Poetry

2582 Words6 Pages

What we write about when we write about poetry. ( Antioch Review )
Let us begin by recognizing that one comes to a poem--or ought to come- -in openness and expectancy and acceptance. For a poem is an adventure, for both the poet and the reader: a venture into the as yet-unseen, the as-yet unexperienced. At the heart of it is the notknowing. It is search. It is discovery. It is existence entered. "You are lost the instant you know what the result will be," says the painter Juan Gris, speaking or and to painters. But what he is speaking of is true of art in general, is as appropriate to poetry as to painting. What he is reminding us of is the need to remain open to discovery, to largess--the need to give over our desire to define, to interpret, to reduce, to translate, We need to remind ourselves, in short, that in a poem we find the world happening not as concept but as percept. It is the world happening. The world becoming. The world allowed to be--itself. Another way of putting the same thing, this time from the per-spective of thinking (the perspective of the mind in its engagement of the world), would be to say that the poem is an enactment of thinking itself: the mind in motion. Not merely a collection of thoughts, but rather the act of thought itself, the mind in action. The poem is not trying to be about something, it is trying to be something. It is trying to incorporate, to realize. Not ideas about the thing, writes Wallace Stevens, but the thing itself.

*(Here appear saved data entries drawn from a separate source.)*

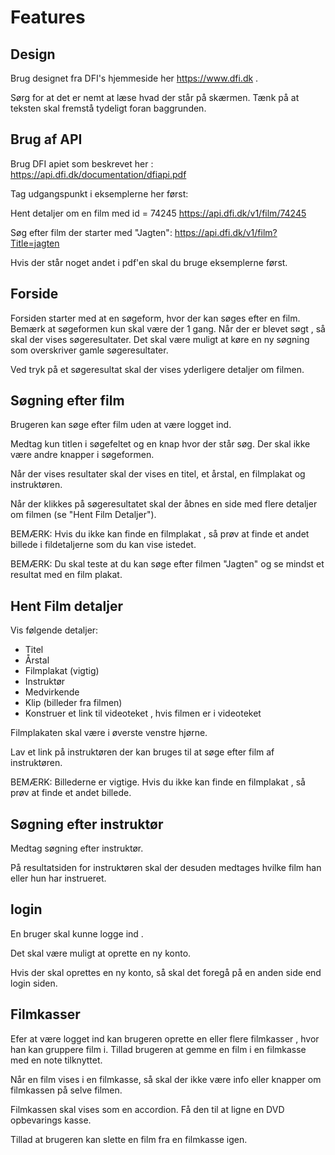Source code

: 
# Features

## Design

Brug designet fra DFI's hjemmeside her https://www.dfi.dk .

Sørg for at det er nemt at læse hvad der står på skærmen. Tænk på at teksten skal fremstå tydeligt foran baggrunden.


## Brug af API

Brug DFI apiet som beskrevet her : https://api.dfi.dk/documentation/dfiapi.pdf

Tag udgangspunkt i eksemplerne her først:

Hent detaljer om en film med id = 74245
https://api.dfi.dk/v1/film/74245

Søg efter film der starter med  "Jagten":
https://api.dfi.dk/v1/film?Title=jagten

Hvis der står noget andet i pdf'en skal du bruge eksemplerne først.


## Forside

Forsiden starter med at en søgeform, hvor der kan søges efter en film. Bemærk at søgeformen kun skal være der 1 gang.  Når der er blevet søgt , så skal der vises søgeresultater.  Det skal være muligt at køre en ny søgning som overskriver gamle søgeresultater.

Ved tryk på et søgeresultat skal der vises yderligere detaljer om filmen.

## Søgning efter film

Brugeren kan søge efter film uden at være logget ind.

Medtag kun titlen i søgefeltet og en knap hvor der står søg. Der skal ikke være andre knapper i søgeformen.

Når der vises resultater skal der vises en titel, et årstal, en filmplakat og instruktøren.

Når der klikkes på søgeresultatet skal der åbnes en side med flere detaljer om filmen (se "Hent Film Detaljer"). 

BEMÆRK: Hvis du ikke kan finde en filmplakat , så prøv at finde et andet billede i fildetaljerne som du kan vise istedet.

BEMÆRK: Du skal teste at du kan søge efter filmen "Jagten" og se mindst et resultat med en film plakat.  

## Hent Film detaljer

Vis følgende detaljer:

 - Titel
 - Årstal
 - Filmplakat (vigtig)
 - Instruktør 
 - Medvirkende
 - Klip (billeder fra filmen) 
 - Konstruer et link til videoteket , hvis filmen er i videoteket
 
Filmplakaten skal være i øverste venstre hjørne.

Lav et link på instruktøren der kan bruges til at søge efter film af  instruktøren.

BEMÆRK: Billederne er vigtige. Hvis du ikke kan finde en filmplakat , så prøv at finde et andet billede.

## Søgning efter instruktør

Medtag søgning efter instruktør.

På resultatsiden for instruktøren skal der desuden medtages hvilke film han eller hun har instrueret.

## login 
En bruger skal kunne  logge ind . 

Det skal være muligt at oprette en ny konto.

Hvis der skal oprettes en ny konto, så skal det foregå på en anden side end login siden.

## Filmkasser
Efer at være logget ind kan brugeren oprette en eller flere filmkasser , hvor han kan gruppere film i.  Tillad brugeren at gemme en film i en filmkasse med en note tilknyttet.

Når en film vises i en filmkasse, så skal der ikke være info eller knapper om filmkassen på selve filmen.

Filmkassen skal vises som en accordion. Få den til at ligne en DVD opbevarings kasse.

Tillad at brugeren kan slette en film fra en filmkasse igen.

As Denise Levertov has said, "The substance, the means, of an art, is am incarnation--not reference but phenomenon."

This is of course what gives to poetry, to good poetry, a feeling of aliveness. Touch its body--the body of this particular "thinking" --and you will feel it pulse with hidden life. Which in a sense is much the same as saying that it will pulse with mystery. For what is more mysterious than the fact of life? I mean life actually encountered, its own self-sustaining presence. What greater difference than that between a living being and the corpse of that being, the life gone out of it? One moment it is a living presence of mystery. The next, it is something completely other, something best defined by absence, by what is not there.